(THE RECORDS begins)
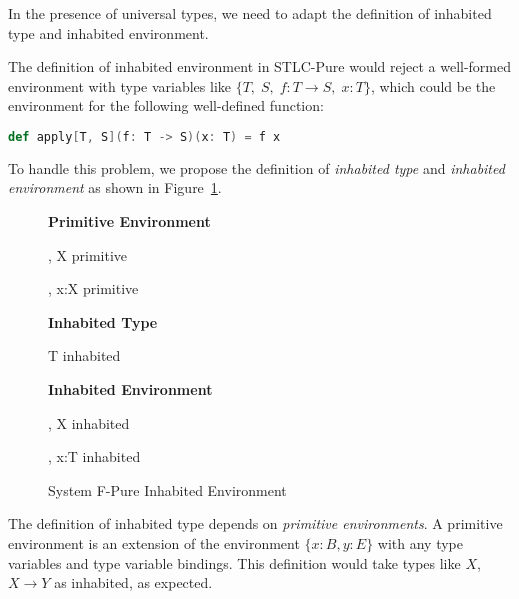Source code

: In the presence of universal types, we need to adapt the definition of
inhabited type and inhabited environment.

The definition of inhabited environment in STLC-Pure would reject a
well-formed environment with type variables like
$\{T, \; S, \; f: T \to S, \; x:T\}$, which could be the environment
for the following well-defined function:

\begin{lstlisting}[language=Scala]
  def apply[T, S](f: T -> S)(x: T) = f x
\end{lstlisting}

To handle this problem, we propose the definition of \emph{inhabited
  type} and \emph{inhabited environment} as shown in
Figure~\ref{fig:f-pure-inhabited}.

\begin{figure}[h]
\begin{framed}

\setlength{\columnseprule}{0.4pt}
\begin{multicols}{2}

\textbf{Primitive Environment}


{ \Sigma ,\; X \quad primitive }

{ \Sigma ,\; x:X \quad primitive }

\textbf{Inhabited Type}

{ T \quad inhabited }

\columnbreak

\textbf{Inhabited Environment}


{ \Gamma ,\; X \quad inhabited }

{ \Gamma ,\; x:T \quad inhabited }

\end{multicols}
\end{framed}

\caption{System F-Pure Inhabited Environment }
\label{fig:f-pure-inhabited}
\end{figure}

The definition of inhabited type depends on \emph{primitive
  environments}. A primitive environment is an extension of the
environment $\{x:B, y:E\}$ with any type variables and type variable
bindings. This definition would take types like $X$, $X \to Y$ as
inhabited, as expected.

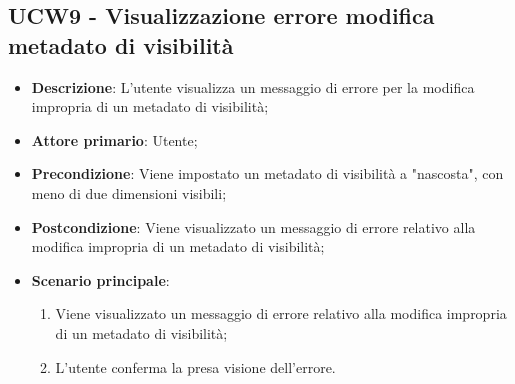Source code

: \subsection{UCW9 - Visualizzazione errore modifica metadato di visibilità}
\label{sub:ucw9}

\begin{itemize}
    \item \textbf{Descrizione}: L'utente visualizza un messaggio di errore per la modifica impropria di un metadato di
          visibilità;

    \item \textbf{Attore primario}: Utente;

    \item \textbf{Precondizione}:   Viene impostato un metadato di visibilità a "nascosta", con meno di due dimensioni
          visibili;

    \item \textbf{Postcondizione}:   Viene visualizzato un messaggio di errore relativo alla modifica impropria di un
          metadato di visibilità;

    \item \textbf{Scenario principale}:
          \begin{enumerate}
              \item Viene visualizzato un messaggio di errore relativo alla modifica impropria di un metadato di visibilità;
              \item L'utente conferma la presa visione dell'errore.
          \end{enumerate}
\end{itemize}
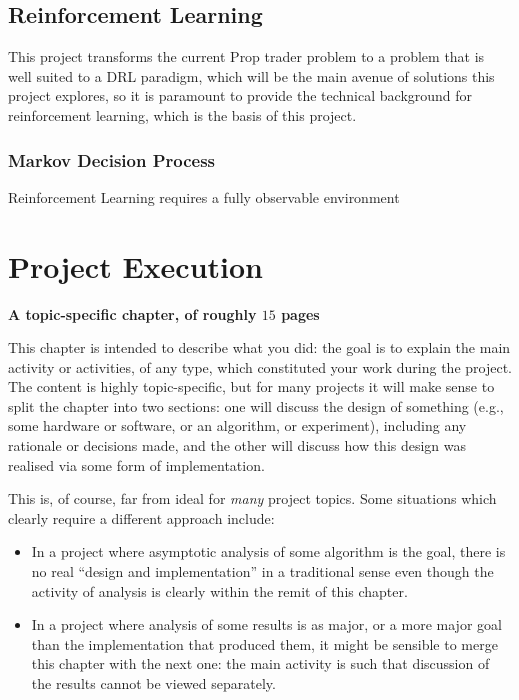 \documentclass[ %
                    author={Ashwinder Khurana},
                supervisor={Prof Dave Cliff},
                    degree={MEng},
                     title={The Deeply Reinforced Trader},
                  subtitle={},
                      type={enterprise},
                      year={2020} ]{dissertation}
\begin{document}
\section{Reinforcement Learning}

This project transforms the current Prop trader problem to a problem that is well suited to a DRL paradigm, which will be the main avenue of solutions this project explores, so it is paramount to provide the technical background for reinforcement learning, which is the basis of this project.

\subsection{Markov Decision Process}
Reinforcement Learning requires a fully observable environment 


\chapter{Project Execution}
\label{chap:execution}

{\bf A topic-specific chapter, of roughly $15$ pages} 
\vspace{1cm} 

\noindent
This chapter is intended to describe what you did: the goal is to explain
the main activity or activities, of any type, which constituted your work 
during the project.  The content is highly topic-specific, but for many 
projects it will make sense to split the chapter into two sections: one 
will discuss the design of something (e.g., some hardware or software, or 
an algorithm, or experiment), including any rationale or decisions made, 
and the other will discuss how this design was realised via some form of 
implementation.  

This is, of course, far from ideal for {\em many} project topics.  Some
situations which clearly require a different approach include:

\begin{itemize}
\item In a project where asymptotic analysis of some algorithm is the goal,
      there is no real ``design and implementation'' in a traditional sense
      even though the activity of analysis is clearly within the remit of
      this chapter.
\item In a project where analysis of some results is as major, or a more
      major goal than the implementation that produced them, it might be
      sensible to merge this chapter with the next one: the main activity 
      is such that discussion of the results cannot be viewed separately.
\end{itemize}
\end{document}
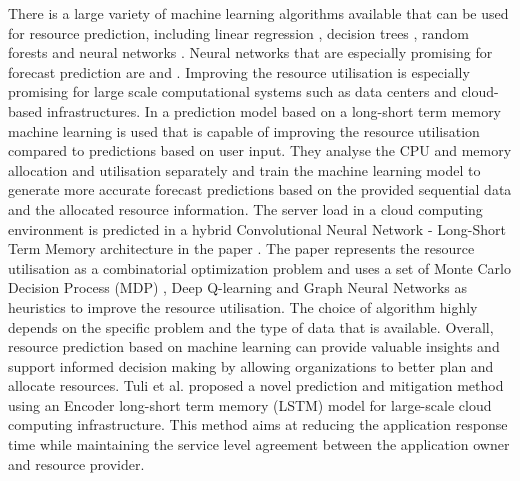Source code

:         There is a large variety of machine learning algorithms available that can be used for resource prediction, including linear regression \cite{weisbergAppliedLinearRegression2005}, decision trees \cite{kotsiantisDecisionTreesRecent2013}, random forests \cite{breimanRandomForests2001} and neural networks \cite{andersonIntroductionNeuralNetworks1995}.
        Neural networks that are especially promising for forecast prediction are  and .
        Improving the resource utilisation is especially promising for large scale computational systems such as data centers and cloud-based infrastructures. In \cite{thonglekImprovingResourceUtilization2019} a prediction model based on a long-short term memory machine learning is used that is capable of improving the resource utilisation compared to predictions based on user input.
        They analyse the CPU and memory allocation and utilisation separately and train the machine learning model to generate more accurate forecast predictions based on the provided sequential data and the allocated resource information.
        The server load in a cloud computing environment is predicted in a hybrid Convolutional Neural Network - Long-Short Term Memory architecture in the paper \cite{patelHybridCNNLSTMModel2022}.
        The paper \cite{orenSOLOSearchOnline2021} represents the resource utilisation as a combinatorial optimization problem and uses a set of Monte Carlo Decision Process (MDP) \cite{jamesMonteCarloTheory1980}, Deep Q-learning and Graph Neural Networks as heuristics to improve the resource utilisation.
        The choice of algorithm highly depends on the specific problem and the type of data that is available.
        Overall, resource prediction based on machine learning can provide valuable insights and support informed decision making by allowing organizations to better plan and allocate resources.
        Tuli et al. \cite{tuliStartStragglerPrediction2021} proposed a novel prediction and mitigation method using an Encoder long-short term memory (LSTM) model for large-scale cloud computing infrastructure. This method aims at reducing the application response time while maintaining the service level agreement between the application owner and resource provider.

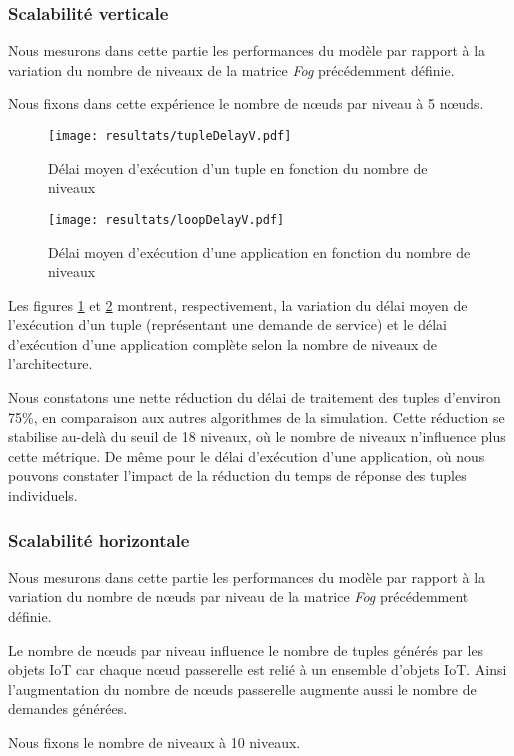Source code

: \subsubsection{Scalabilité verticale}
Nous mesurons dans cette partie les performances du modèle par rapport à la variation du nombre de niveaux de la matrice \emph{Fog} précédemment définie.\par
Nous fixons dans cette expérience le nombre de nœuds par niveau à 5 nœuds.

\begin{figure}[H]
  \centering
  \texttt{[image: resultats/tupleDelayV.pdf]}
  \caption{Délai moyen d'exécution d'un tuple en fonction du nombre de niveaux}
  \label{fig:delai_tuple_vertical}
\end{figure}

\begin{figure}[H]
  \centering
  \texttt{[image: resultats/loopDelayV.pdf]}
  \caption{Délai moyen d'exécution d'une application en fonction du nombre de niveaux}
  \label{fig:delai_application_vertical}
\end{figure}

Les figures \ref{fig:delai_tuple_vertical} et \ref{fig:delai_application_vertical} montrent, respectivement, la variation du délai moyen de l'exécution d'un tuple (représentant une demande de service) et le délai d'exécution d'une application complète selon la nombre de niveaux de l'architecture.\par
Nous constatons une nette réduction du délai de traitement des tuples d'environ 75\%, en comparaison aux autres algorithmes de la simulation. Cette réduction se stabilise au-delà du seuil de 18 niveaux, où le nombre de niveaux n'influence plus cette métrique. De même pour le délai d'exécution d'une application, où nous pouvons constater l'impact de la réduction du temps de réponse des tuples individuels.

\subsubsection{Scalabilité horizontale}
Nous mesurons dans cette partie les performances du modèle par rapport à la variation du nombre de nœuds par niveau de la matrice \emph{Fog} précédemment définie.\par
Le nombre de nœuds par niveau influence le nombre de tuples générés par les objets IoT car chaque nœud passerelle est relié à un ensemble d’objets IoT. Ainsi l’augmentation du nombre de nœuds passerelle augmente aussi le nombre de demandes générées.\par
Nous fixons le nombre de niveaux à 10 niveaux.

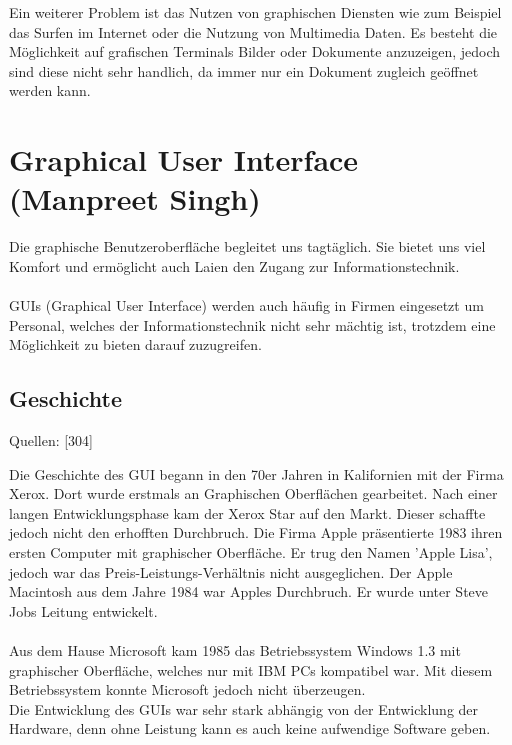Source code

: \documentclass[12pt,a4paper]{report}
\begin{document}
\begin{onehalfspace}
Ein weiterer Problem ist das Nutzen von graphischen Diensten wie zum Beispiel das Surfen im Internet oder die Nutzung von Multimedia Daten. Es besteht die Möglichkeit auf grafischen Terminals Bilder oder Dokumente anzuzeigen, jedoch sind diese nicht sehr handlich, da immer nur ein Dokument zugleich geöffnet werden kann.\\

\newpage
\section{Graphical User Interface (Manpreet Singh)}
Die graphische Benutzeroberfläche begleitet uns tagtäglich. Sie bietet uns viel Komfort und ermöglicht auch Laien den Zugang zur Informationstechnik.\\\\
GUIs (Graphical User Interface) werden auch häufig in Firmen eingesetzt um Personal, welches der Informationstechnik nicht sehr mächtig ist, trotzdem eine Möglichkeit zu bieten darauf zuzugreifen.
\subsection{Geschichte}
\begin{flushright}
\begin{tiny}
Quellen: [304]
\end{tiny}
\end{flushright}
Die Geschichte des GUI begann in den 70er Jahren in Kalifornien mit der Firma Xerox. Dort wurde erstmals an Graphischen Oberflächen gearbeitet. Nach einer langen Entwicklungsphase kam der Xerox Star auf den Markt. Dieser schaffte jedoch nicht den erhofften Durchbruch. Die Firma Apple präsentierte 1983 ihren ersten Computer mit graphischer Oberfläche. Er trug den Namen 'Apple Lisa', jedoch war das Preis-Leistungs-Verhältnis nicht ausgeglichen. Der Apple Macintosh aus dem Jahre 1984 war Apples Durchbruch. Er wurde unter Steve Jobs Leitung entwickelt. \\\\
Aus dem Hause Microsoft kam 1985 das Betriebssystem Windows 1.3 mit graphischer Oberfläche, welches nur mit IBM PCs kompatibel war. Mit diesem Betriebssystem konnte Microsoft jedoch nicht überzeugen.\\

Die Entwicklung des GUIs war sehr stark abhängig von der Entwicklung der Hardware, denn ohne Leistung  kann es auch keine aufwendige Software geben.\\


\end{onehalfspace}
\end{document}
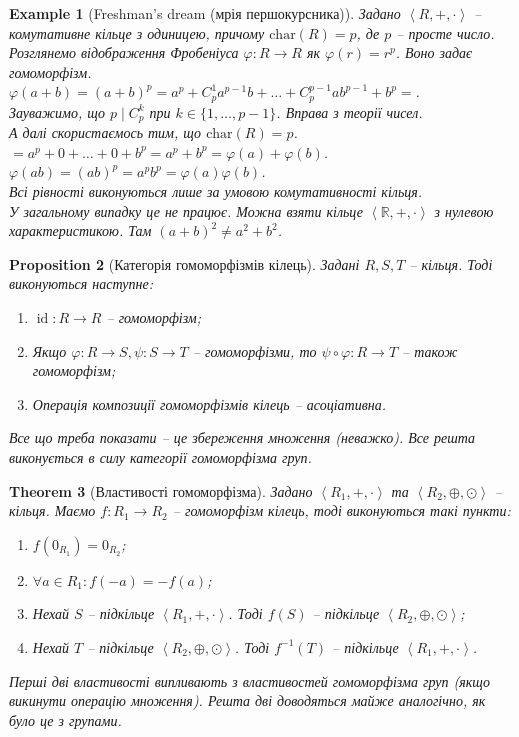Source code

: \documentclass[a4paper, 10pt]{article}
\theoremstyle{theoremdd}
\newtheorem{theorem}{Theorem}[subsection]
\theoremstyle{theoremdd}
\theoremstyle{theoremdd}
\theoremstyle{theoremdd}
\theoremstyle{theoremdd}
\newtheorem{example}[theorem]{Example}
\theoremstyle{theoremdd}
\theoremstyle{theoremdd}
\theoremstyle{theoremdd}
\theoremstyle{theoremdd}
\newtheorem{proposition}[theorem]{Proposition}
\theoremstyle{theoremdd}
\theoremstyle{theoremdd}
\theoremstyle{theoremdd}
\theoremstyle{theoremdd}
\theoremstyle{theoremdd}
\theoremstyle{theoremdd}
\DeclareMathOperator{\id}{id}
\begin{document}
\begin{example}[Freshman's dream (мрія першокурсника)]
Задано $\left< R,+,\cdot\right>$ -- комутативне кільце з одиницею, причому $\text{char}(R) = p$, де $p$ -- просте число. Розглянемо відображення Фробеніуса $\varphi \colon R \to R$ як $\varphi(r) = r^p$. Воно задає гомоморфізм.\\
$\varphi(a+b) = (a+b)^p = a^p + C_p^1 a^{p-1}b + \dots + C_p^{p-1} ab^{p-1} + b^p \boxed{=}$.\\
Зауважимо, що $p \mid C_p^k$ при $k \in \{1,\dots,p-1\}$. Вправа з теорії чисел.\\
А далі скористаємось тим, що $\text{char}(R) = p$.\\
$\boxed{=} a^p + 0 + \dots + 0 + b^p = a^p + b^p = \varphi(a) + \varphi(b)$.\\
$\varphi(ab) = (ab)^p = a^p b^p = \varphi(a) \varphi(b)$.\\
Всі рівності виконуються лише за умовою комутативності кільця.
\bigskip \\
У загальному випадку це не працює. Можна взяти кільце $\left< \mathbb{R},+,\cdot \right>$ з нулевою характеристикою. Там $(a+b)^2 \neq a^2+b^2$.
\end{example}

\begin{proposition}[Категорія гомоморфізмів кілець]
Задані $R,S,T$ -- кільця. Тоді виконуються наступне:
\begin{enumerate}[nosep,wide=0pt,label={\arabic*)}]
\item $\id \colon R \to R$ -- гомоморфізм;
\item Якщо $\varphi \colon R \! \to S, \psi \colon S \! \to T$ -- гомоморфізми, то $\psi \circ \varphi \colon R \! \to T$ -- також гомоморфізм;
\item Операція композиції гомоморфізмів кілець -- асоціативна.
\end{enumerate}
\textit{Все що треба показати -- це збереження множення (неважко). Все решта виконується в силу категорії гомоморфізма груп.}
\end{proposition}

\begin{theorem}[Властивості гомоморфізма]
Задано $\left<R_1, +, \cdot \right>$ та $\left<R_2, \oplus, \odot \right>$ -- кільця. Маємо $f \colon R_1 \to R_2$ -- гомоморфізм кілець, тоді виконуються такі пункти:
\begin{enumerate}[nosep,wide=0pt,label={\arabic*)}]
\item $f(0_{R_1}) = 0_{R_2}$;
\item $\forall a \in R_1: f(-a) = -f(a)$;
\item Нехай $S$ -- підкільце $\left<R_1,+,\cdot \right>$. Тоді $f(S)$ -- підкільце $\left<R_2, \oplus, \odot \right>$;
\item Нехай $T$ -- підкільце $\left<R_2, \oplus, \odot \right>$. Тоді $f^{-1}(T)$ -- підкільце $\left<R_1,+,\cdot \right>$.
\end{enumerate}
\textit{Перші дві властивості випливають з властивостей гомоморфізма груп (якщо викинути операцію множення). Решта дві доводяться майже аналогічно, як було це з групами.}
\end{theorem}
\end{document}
(THE RECORDS ends)
→ YOUR OBJECTIVE: Report how many lines in the data include the word "proposition", and give nothing but the count.

→ ANSWER TO THIS TASK: 3